[Dataset items]
::::::::::

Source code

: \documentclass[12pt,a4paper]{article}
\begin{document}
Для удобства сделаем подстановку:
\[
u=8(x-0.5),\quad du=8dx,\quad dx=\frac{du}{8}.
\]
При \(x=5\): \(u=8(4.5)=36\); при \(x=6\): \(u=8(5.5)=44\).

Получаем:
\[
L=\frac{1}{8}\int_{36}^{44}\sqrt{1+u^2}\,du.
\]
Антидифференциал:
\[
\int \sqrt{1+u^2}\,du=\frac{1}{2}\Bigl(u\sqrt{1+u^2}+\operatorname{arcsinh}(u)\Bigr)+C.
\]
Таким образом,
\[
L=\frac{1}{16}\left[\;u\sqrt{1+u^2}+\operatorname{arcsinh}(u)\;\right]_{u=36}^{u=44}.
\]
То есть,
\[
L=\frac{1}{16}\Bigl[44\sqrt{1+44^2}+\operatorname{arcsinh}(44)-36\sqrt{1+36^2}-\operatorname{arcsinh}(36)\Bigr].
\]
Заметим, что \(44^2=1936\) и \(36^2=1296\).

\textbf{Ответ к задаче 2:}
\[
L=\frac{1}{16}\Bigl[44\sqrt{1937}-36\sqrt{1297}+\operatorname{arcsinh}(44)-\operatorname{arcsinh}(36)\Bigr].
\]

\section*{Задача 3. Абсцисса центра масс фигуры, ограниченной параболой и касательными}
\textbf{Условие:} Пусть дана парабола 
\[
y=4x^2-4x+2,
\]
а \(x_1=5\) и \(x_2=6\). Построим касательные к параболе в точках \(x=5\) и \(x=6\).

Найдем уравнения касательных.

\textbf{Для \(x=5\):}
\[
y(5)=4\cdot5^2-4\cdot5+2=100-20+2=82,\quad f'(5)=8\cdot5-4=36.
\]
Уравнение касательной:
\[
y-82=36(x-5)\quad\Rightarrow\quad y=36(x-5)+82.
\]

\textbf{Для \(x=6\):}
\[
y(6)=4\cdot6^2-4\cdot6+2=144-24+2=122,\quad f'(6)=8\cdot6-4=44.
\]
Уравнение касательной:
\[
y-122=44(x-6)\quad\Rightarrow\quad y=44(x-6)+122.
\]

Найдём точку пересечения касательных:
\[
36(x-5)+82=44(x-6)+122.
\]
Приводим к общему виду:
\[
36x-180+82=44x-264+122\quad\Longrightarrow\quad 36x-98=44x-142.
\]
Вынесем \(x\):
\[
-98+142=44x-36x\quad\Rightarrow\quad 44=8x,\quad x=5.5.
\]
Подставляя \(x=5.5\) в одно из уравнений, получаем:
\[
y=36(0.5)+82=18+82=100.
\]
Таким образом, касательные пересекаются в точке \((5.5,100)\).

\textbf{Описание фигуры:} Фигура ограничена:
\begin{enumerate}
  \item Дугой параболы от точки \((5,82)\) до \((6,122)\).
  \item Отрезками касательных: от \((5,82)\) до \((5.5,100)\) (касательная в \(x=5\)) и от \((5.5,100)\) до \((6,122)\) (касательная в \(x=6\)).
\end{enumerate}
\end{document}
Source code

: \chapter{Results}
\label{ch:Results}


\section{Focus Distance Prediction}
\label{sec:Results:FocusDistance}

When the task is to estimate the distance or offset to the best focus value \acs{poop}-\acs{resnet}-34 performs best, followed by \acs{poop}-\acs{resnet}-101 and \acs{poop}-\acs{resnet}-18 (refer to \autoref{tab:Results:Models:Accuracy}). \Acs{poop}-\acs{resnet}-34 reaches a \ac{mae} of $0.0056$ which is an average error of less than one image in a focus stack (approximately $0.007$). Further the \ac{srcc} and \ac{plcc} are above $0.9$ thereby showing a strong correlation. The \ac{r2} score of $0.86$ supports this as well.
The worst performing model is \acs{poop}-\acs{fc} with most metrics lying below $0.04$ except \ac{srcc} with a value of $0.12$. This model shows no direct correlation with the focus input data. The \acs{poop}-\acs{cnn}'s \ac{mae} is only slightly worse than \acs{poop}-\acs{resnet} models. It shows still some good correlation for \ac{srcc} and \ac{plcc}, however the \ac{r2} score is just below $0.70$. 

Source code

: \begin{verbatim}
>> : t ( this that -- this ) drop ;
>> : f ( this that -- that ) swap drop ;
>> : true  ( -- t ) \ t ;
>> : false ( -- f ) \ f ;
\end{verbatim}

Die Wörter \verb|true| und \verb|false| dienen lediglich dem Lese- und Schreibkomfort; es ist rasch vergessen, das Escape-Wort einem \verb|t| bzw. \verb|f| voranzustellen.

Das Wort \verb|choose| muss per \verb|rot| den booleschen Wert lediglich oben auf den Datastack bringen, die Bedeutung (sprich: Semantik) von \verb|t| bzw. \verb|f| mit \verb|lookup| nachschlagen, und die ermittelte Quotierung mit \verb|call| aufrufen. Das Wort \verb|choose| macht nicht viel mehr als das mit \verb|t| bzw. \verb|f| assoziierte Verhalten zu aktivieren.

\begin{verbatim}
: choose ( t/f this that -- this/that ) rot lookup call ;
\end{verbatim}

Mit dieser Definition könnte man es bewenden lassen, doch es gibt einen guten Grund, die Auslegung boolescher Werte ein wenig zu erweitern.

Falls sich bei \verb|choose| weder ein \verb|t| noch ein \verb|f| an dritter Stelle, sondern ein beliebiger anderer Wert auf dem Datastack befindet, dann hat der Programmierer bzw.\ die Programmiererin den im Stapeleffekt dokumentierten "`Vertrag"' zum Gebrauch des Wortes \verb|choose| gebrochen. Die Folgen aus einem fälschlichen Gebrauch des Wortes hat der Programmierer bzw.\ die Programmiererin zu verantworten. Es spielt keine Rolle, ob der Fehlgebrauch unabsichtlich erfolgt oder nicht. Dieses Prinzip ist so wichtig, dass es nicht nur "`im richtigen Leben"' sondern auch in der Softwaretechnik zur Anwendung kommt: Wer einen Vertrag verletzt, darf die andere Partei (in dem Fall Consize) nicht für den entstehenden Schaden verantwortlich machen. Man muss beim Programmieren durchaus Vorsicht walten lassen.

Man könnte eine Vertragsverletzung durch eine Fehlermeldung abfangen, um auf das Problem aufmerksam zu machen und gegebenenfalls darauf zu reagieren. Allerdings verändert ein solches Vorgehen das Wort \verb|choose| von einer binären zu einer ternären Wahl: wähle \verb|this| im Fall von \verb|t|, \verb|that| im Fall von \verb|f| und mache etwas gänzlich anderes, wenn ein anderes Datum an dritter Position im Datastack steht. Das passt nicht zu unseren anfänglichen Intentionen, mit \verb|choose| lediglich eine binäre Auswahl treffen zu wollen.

::::::::::

What you are asked to do. Copy out the entries above without altering a single character.

Finished task.
Source code

: \documentclass[12pt,a4paper]{article}
\begin{document}
Для удобства сделаем подстановку:
\[
u=8(x-0.5),\quad du=8dx,\quad dx=\frac{du}{8}.
\]
При \(x=5\): \(u=8(4.5)=36\); при \(x=6\): \(u=8(5.5)=44\).

Получаем:
\[
L=\frac{1}{8}\int_{36}^{44}\sqrt{1+u^2}\,du.
\]
Антидифференциал:
\[
\int \sqrt{1+u^2}\,du=\frac{1}{2}\Bigl(u\sqrt{1+u^2}+\operatorname{arcsinh}(u)\Bigr)+C.
\]
Таким образом,
\[
L=\frac{1}{16}\left[\;u\sqrt{1+u^2}+\operatorname{arcsinh}(u)\;\right]_{u=36}^{u=44}.
\]
То есть,
\[
L=\frac{1}{16}\Bigl[44\sqrt{1+44^2}+\operatorname{arcsinh}(44)-36\sqrt{1+36^2}-\operatorname{arcsinh}(36)\Bigr].
\]
Заметим, что \(44^2=1936\) и \(36^2=1296\).

\textbf{Ответ к задаче 2:}
\[
L=\frac{1}{16}\Bigl[44\sqrt{1937}-36\sqrt{1297}+\operatorname{arcsinh}(44)-\operatorname{arcsinh}(36)\Bigr].
\]

\section*{Задача 3. Абсцисса центра масс фигуры, ограниченной параболой и касательными}
\textbf{Условие:} Пусть дана парабола 
\[
y=4x^2-4x+2,
\]
а \(x_1=5\) и \(x_2=6\). Построим касательные к параболе в точках \(x=5\) и \(x=6\).

Найдем уравнения касательных.

\textbf{Для \(x=5\):}
\[
y(5)=4\cdot5^2-4\cdot5+2=100-20+2=82,\quad f'(5)=8\cdot5-4=36.
\]
Уравнение касательной:
\[
y-82=36(x-5)\quad\Rightarrow\quad y=36(x-5)+82.
\]

\textbf{Для \(x=6\):}
\[
y(6)=4\cdot6^2-4\cdot6+2=144-24+2=122,\quad f'(6)=8\cdot6-4=44.
\]
Уравнение касательной:
\[
y-122=44(x-6)\quad\Rightarrow\quad y=44(x-6)+122.
\]

Найдём точку пересечения касательных:
\[
36(x-5)+82=44(x-6)+122.
\]
Приводим к общему виду:
\[
36x-180+82=44x-264+122\quad\Longrightarrow\quad 36x-98=44x-142.
\]
Вынесем \(x\):
\[
-98+142=44x-36x\quad\Rightarrow\quad 44=8x,\quad x=5.5.
\]
Подставляя \(x=5.5\) в одно из уравнений, получаем:
\[
y=36(0.5)+82=18+82=100.
\]
Таким образом, касательные пересекаются в точке \((5.5,100)\).

\textbf{Описание фигуры:} Фигура ограничена:
\begin{enumerate}
  \item Дугой параболы от точки \((5,82)\) до \((6,122)\).
  \item Отрезками касательных: от \((5,82)\) до \((5.5,100)\) (касательная в \(x=5\)) и от \((5.5,100)\) до \((6,122)\) (касательная в \(x=6\)).
\end{enumerate}
\end{document}
Source code

: \chapter{Results}
\label{ch:Results}


\section{Focus Distance Prediction}
\label{sec:Results:FocusDistance}

When the task is to estimate the distance or offset to the best focus value \acs{poop}-\acs{resnet}-34 performs best, followed by \acs{poop}-\acs{resnet}-101 and \acs{poop}-\acs{resnet}-18 (refer to \autoref{tab:Results:Models:Accuracy}). \Acs{poop}-\acs{resnet}-34 reaches a \ac{mae} of $0.0056$ which is an average error of less than one image in a focus stack (approximately $0.007$). Further the \ac{srcc} and \ac{plcc} are above $0.9$ thereby showing a strong correlation. The \ac{r2} score of $0.86$ supports this as well.
The worst performing model is \acs{poop}-\acs{fc} with most metrics lying below $0.04$ except \ac{srcc} with a value of $0.12$. This model shows no direct correlation with the focus input data. The \acs{poop}-\acs{cnn}'s \ac{mae} is only slightly worse than \acs{poop}-\acs{resnet} models. It shows still some good correlation for \ac{srcc} and \ac{plcc}, however the \ac{r2} score is just below $0.70$. 

Source code

: \begin{verbatim}
>> : t ( this that -- this ) drop ;
>> : f ( this that -- that ) swap drop ;
>> : true  ( -- t ) \ t ;
>> : false ( -- f ) \ f ;
\end{verbatim}

Die Wörter \verb|true| und \verb|false| dienen lediglich dem Lese- und Schreibkomfort; es ist rasch vergessen, das Escape-Wort einem \verb|t| bzw. \verb|f| voranzustellen.

Das Wort \verb|choose| muss per \verb|rot| den booleschen Wert lediglich oben auf den Datastack bringen, die Bedeutung (sprich: Semantik) von \verb|t| bzw. \verb|f| mit \verb|lookup| nachschlagen, und die ermittelte Quotierung mit \verb|call| aufrufen. Das Wort \verb|choose| macht nicht viel mehr als das mit \verb|t| bzw. \verb|f| assoziierte Verhalten zu aktivieren.

\begin{verbatim}
: choose ( t/f this that -- this/that ) rot lookup call ;
\end{verbatim}

Mit dieser Definition könnte man es bewenden lassen, doch es gibt einen guten Grund, die Auslegung boolescher Werte ein wenig zu erweitern.

Falls sich bei \verb|choose| weder ein \verb|t| noch ein \verb|f| an dritter Stelle, sondern ein beliebiger anderer Wert auf dem Datastack befindet, dann hat der Programmierer bzw.\ die Programmiererin den im Stapeleffekt dokumentierten "`Vertrag"' zum Gebrauch des Wortes \verb|choose| gebrochen. Die Folgen aus einem fälschlichen Gebrauch des Wortes hat der Programmierer bzw.\ die Programmiererin zu verantworten. Es spielt keine Rolle, ob der Fehlgebrauch unabsichtlich erfolgt oder nicht. Dieses Prinzip ist so wichtig, dass es nicht nur "`im richtigen Leben"' sondern auch in der Softwaretechnik zur Anwendung kommt: Wer einen Vertrag verletzt, darf die andere Partei (in dem Fall Consize) nicht für den entstehenden Schaden verantwortlich machen. Man muss beim Programmieren durchaus Vorsicht walten lassen.

Man könnte eine Vertragsverletzung durch eine Fehlermeldung abfangen, um auf das Problem aufmerksam zu machen und gegebenenfalls darauf zu reagieren. Allerdings verändert ein solches Vorgehen das Wort \verb|choose| von einer binären zu einer ternären Wahl: wähle \verb|this| im Fall von \verb|t|, \verb|that| im Fall von \verb|f| und mache etwas gänzlich anderes, wenn ein anderes Datum an dritter Position im Datastack steht. Das passt nicht zu unseren anfänglichen Intentionen, mit \verb|choose| lediglich eine binäre Auswahl treffen zu wollen.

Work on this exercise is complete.